WHAT THE TASK REQUIRES
Going line by line through the entries, count those containing "records" and state only the result.
··········
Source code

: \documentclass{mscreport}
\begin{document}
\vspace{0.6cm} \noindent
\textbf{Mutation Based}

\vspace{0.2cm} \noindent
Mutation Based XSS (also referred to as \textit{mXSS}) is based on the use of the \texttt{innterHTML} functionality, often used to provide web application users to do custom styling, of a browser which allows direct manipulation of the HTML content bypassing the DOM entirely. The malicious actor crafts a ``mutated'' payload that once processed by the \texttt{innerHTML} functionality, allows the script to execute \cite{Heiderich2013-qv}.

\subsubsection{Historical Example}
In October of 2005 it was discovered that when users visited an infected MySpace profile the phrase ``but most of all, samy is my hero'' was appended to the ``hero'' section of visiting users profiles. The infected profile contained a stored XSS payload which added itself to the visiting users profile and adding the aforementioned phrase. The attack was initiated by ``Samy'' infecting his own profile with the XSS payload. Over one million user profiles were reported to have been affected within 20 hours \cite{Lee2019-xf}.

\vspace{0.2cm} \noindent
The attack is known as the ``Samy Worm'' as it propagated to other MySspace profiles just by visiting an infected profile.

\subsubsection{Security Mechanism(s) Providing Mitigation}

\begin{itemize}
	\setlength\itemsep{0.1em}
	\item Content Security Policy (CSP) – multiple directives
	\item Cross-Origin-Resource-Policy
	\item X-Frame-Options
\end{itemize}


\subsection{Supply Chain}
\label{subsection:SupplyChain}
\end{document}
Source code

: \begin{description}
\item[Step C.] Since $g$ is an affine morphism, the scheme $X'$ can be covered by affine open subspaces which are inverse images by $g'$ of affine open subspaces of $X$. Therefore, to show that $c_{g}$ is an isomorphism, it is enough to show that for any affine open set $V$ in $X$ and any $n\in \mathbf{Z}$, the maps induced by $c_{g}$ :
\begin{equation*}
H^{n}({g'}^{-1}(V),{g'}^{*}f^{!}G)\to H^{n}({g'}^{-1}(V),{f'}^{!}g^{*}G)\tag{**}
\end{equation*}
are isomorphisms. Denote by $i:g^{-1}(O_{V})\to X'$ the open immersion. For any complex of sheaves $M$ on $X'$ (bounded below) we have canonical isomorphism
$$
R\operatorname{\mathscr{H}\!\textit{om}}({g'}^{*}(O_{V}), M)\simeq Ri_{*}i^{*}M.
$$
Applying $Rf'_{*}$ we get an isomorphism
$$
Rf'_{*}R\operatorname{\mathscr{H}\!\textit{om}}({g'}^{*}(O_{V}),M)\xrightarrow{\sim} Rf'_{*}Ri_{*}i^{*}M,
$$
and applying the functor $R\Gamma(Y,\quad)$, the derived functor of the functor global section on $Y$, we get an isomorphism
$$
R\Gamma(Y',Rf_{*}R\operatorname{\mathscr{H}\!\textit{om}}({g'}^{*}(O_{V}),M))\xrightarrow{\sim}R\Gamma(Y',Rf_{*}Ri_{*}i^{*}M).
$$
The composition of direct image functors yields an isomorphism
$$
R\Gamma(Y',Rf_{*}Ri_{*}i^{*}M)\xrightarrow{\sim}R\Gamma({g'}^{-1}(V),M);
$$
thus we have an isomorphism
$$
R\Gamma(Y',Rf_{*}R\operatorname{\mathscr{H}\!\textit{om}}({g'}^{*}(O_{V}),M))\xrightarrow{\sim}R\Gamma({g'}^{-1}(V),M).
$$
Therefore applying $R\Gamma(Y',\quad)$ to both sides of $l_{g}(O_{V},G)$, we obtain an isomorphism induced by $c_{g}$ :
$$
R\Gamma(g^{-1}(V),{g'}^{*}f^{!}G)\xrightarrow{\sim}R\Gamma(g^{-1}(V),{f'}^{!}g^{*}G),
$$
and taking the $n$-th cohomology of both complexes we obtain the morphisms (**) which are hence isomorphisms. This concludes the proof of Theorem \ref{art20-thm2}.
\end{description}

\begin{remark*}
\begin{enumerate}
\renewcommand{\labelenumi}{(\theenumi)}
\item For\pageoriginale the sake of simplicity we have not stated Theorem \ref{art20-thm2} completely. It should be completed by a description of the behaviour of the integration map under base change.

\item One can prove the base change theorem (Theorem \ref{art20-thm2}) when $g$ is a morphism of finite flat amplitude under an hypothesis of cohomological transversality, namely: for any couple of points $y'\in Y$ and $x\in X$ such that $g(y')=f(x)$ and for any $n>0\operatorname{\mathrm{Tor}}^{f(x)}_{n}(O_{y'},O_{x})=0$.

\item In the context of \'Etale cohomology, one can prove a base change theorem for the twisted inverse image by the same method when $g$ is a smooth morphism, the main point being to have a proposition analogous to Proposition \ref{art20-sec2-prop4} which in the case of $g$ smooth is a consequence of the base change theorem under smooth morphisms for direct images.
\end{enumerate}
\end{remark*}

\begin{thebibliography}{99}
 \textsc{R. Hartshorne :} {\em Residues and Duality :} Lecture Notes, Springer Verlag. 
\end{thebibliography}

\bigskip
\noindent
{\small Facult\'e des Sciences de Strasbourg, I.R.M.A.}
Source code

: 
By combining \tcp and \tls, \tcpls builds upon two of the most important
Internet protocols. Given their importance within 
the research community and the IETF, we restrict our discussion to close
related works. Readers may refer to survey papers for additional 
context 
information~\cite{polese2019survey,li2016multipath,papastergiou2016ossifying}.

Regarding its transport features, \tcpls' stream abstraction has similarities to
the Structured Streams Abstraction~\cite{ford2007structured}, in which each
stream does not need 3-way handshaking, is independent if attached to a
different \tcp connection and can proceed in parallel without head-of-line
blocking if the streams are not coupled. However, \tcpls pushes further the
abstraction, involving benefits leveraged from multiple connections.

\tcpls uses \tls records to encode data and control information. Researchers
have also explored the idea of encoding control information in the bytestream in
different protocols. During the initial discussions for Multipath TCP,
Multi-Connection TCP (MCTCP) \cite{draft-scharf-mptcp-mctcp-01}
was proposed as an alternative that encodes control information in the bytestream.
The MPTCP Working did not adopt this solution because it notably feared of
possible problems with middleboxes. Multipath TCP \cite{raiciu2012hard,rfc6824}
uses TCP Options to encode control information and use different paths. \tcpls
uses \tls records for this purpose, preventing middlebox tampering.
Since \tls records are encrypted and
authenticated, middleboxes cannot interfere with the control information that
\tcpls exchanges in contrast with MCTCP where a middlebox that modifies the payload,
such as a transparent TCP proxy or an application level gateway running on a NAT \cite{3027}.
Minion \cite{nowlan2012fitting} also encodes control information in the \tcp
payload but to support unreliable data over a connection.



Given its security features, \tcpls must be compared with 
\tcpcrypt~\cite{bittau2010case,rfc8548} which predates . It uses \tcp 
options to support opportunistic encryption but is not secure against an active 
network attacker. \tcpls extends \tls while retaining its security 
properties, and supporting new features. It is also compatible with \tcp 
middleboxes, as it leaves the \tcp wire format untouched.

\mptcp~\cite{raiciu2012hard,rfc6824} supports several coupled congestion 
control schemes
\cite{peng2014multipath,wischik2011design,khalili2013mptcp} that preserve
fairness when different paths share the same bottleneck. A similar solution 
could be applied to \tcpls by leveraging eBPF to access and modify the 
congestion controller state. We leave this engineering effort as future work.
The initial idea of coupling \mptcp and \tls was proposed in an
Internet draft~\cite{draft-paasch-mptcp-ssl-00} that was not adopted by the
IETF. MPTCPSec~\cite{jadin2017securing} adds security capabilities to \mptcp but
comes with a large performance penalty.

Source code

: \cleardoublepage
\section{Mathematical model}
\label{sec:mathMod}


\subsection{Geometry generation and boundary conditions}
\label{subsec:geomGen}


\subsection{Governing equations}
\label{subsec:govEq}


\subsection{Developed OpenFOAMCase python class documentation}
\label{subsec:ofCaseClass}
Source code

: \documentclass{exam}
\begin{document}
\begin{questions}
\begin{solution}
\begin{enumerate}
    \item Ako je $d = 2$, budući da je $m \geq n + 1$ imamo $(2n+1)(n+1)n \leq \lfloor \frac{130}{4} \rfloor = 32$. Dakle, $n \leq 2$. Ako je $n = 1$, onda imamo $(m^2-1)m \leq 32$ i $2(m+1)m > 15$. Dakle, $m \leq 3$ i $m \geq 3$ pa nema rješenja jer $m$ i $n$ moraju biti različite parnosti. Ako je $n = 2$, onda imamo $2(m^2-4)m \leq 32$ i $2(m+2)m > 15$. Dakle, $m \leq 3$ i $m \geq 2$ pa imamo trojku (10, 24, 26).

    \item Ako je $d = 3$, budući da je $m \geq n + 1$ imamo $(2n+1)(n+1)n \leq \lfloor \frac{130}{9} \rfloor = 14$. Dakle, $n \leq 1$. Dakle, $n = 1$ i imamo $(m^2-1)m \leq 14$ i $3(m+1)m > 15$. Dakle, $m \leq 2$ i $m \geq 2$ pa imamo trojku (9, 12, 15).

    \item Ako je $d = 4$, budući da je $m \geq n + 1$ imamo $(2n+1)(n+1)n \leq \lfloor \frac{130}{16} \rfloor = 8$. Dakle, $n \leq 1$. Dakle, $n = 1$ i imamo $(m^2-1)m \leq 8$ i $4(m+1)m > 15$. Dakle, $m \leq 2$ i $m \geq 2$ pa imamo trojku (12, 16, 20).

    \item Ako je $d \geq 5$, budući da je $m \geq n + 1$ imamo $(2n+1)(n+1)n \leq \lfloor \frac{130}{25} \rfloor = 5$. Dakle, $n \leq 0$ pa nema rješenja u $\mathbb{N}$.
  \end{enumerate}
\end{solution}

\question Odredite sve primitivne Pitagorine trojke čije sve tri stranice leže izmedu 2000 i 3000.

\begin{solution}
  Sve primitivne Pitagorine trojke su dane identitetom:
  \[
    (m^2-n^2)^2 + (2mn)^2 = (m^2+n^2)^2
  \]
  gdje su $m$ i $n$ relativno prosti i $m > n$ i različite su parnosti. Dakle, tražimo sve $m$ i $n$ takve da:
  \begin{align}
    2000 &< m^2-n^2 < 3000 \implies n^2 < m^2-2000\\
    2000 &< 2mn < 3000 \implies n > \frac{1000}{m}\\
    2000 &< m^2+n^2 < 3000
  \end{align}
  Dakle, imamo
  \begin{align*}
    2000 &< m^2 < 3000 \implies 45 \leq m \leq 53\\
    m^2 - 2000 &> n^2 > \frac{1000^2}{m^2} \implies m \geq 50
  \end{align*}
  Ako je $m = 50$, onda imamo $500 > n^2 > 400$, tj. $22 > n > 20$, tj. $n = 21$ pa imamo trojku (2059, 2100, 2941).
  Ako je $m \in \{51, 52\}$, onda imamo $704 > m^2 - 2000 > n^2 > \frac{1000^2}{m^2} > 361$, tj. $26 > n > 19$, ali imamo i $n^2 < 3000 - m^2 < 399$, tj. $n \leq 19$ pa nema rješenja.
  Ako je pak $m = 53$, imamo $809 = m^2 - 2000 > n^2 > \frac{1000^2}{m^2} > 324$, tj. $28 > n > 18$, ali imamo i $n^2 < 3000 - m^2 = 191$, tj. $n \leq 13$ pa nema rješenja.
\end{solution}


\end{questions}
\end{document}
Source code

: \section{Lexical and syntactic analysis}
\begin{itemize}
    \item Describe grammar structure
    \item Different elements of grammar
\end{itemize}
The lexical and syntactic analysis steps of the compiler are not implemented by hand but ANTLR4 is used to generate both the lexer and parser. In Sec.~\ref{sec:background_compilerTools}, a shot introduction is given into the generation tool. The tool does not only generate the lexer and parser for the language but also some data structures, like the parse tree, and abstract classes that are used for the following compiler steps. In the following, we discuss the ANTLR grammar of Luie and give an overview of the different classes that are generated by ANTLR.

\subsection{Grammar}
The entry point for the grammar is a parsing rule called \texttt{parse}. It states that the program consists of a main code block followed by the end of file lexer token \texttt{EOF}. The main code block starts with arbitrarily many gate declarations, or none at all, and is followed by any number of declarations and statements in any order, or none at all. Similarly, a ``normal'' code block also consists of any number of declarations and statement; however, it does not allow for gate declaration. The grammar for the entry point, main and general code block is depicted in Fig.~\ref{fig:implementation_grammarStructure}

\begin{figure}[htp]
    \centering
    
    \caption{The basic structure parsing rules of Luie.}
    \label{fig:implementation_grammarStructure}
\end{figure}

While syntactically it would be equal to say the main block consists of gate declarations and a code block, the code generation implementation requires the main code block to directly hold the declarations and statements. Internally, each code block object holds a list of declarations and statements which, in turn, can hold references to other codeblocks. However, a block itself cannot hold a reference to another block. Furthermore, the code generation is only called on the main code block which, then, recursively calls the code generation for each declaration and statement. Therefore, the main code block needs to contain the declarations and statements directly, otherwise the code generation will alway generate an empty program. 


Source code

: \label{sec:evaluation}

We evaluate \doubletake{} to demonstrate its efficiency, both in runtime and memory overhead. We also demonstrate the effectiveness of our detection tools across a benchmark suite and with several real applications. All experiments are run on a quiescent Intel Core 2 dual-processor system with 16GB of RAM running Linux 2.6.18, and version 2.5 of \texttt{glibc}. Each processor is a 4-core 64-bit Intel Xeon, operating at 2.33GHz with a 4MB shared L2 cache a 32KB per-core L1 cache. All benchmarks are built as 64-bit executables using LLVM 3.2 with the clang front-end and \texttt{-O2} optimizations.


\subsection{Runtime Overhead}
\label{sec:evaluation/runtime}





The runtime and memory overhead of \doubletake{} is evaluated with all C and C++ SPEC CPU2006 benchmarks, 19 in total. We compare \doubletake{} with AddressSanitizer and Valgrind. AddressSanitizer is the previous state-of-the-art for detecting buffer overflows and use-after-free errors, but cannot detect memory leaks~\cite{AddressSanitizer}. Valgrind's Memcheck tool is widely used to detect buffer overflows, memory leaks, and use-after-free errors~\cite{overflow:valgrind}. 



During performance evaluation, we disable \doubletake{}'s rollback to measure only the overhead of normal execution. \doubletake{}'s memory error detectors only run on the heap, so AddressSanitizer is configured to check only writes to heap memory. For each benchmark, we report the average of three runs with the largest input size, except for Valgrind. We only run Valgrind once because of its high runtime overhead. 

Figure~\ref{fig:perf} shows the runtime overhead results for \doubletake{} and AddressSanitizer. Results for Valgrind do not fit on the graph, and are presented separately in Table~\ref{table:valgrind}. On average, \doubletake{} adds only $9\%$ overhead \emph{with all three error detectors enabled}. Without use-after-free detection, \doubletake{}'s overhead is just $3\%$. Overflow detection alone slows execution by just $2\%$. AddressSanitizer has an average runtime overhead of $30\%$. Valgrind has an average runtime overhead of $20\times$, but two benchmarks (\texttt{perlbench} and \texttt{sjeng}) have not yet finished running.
··········
EXERCISE OUTPUT
3